# Soft synthetic boards



## skewed

I am really starting to think that getting a good high quality soft synthetic cutting board would be better than buying another knife. Two months ago I started using my personal small end grain wood board at work (another thread). The results have been very good. It has chopped my sharpening routine in half. I really think this is an under spoken of part of the overall work experience of prep work on the job.

Do many pros around here take personal boards to work? Do you leave them there or heft them around? I am mostly focused on Hi-soft due to cost and availability. What is the up keep like?
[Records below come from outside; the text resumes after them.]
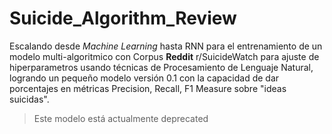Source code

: # Suicide_Algorithm_Review
Escalando desde _Machine Learning_ hasta RNN para el entrenamiento de un modelo multi-algoritmico con Corpus **Reddit** r/SuicideWatch para ajuste de hiperparametros usando técnicas de Procesamiento de Lenguaje Natural, logrando un pequeño modelo versión 0.1 con la capacidad de dar porcentajes en métricas Precision, Recall, F1 Measure sobre "ideas suicidas".

> Este modelo está actualmente deprecated
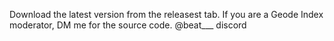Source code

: Download the latest version from the releasest tab.
If you are a Geode Index moderator, DM me for the source code. @beat___ discord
Do they need to be flatten and if so, how?

Daveb and S-Line, this is directed towards the two of you 

Thank you,
rj


----------



## panda

i use a hi-soft at home but they are way too soft to use at work. i know dave and brainsausage use sani-tuff and i plan on getting one as well. probably get the medium sized one and keep it in the office when not in use.


----------



## skewed

panda said:


> i use a hi-soft at home but they are way too soft to use at work. i know dave and brainsausage use sani-tuff and i plan on getting one as well. probably get the medium sized one and keep it in the office when not in use.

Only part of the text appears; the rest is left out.